Autre œuvre pétrie de paradoxes, notre attente n°1 du festival : L’empire signe le retour de Bruno Dumont, trois ans après France. Annoncé d’office, avec malice, comme un Star Wars sur la côte d’Opale, le film ne pouvait qu’attiser la curiosité, ne serait-ce que pour découvrir pourquoi diable un auteur tel que Dumont se serait attaqué au space opera. En réalité, le cinéaste s’affaire toujours à raconter des corps plantés au sol qui cherchent l’élévation métaphysique, et Dumont dans l’espace la possibilité de filmer une élévation littérale. Son traitement du genre circule autour de l’idée qu’il n’y a, au fond, pas plus abstrait que les blockbusters cités, qui mettent en œuvre les forces immatérielles du Bien et du Mal par la confrontation de nébuleuses mystiques à côté desquelles le corps humain est relégué à l’état de décor. Ainsi, les deux ordres métaphysiques prennent les traits de la piété pour l’un (le camp des 1, dont le vaisseau est une cathédrale) et de l’aristocratie pour l’autre (le camp des 0, dont le vaisseau imite le Palais de Caserte à Naples). Les visions surréalistes offertes par ces espaces liminaux aux présences informes (qui rappellent souvent, il faut le dire, Twin Peaks : The Return) sont à prendre moins comme une satire que comme un réel exercice de composition qu’il y a à faire transitionner ses personnages d’une existence à l’autre – ils sont à la fois chevaliers de l’espace et prolétaires ch’tis d’une bourgade côtière. Ni le cinéaste ni les comédiens ne cachent d’ailleurs le plaisir caustique qu’il y a à placer ces incantations galactiques dans des corps / décors si triviaux. Et si le film s’emploie comme une navette d’un ordre à l’autre, c’est en choisissant l’un des deux que sa dissonance bizarre se mue en grâce impénétrable. À ce titre, le couple formé par Anamaria Vartolomei et Brandon Vileghe, amants et soldats pour des camps opposés (campés à dessin par une actrice établie et une recrue non-professionnelle dont Dumont a le secret) reprend la bestiale affectation qui parcourait déjà Flandres pour perforer cet attirail dialectique d’une émotion inattendue.
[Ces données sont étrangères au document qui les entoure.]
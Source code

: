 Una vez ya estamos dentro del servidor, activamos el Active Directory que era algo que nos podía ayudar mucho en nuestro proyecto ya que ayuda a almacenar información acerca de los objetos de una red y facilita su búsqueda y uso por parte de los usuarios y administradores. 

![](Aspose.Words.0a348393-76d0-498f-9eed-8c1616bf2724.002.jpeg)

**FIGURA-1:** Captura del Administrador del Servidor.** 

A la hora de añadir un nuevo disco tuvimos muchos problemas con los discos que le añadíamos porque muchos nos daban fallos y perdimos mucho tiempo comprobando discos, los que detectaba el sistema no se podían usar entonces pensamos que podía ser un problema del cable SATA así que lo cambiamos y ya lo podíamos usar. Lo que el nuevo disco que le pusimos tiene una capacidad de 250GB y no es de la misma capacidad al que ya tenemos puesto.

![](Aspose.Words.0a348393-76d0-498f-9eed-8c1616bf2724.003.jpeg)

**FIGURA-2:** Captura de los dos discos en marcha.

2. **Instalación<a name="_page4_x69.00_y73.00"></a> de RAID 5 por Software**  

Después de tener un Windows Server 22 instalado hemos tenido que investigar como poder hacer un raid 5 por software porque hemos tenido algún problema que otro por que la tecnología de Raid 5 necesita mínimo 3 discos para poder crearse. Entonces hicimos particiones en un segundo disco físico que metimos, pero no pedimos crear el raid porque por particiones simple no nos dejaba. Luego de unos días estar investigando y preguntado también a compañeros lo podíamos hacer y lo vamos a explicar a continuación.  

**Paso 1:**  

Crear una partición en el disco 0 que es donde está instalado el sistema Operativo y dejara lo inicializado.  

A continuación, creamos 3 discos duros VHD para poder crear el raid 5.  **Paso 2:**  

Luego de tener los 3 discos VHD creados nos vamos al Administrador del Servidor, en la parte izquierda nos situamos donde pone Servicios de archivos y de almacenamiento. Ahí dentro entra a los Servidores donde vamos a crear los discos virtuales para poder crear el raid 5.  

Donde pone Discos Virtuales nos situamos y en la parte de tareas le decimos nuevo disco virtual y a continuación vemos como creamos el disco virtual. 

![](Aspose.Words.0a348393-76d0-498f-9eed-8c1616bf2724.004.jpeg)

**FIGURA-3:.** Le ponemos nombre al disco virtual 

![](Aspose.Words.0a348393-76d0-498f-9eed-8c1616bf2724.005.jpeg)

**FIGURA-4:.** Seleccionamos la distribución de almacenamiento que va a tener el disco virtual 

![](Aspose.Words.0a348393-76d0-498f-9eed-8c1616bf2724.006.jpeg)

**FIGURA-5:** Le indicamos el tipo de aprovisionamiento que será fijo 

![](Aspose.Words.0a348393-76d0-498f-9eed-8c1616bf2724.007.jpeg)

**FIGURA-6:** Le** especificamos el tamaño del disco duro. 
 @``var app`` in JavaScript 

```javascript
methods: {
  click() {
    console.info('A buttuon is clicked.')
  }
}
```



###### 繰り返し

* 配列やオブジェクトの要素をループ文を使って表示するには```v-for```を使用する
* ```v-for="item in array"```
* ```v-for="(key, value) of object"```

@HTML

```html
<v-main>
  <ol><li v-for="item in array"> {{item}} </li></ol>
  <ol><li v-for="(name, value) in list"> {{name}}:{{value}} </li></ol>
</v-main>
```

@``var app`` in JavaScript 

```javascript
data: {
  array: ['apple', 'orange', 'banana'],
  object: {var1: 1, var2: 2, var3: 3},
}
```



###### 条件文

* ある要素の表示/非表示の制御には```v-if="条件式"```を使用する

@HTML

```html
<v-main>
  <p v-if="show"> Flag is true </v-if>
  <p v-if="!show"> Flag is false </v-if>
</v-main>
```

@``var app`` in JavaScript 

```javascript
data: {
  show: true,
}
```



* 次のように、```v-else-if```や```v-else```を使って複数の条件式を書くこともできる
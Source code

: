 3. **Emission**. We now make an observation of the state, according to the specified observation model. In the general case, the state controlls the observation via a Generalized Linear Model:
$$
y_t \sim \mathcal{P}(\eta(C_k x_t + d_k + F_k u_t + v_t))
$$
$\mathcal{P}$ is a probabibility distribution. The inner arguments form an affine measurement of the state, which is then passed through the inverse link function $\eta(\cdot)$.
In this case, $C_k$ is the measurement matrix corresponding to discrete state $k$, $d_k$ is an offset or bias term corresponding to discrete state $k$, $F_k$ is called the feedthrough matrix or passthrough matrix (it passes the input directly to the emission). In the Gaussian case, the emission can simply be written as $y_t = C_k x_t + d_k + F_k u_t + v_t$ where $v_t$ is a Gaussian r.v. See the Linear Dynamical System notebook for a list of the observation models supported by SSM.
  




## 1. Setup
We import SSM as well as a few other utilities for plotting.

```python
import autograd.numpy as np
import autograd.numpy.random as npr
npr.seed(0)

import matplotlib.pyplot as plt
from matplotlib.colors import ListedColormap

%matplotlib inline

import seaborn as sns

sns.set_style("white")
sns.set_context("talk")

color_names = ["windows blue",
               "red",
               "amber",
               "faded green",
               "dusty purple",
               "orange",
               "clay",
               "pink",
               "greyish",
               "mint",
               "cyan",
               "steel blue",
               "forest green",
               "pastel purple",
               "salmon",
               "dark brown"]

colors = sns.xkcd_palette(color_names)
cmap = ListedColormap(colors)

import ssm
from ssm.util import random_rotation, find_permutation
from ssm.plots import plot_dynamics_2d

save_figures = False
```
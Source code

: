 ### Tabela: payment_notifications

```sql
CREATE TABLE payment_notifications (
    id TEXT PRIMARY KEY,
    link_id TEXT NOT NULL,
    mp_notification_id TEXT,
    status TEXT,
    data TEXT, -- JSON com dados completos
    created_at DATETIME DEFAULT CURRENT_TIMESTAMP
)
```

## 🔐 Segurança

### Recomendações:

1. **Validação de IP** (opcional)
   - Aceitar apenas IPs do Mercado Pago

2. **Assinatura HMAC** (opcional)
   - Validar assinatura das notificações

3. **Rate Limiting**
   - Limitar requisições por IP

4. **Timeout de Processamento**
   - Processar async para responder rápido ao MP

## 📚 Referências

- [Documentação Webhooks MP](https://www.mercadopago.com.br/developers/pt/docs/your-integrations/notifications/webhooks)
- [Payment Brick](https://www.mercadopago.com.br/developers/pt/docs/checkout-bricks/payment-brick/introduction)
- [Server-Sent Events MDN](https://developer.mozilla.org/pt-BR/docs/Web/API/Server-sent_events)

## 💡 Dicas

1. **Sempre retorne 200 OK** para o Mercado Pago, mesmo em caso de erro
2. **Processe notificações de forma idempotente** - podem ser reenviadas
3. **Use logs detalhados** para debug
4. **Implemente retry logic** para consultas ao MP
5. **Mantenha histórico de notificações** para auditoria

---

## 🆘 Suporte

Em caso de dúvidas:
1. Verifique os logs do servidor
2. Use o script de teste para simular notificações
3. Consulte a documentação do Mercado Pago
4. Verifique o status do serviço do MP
Enfin, le dernier des quatre films français en compétition était présenté lundi, et c’est peu dire que Langue Étrangère de Claire Burger fait pâle figure face à ses trois compatriotes. Ce coming-of-age suit la rencontre d’une adolescente française avec sa correspondante allemande lors d’un séjour linguistique, qui ne manque pas de faire naître un sentiment amoureux entre les deux personnages. La romance teen débouche immédiatement sur une grande pauvreté formelle, alors que Langue étrangère se contente de réciter les codes d’une convention Sundance, remaniée à la sauce Schengen. Même la promesse initiale du titre, celle d’une relation qui se tisserait dans le paradoxe d’une langue mal maîtrisée ne produit pas d’idées structurelles (au contraire du film de Hong Sang-soo présenté le même jour) par-delà quelques situations anecdotiques qui émaillent une écriture globalement mécanique. Toutefois, c’est bien par sa tentative de chroniquer un univers politique autour des deux jeunes que le film devient particulièrement confondant. Elles sont fascinées par la radicalité des black blocs, le néoféminisme, l’antifascisme, enfin tout ça – elles sont attendrissantes d’imprécision et de naïveté comme Claire Burger décide qu’on doit l’être à cet âge – tandis que le monde adulte les rappelle constamment et lourdement à la gracieuse victoire du libéralisme politique (chute du mur de Berlin, intégration européenne) ; un réel placardé qu’elles ne rejettent pas car il est entendu qu’elles le rejoindront une fois passée leurs douces rêveries adolescentes. Si l’on peut entrevoir l’intention sincère de plonger dans la vaste nébuleuse des préoccupations d’une jeunesse internationale, il eût été judicieux de la part de la cinéaste d’abandonner humblement son propre logiciel politique – elle s’en trouve répressive malgré elle, à l’encontre des jeunes filles qu’elle veut faire éclore.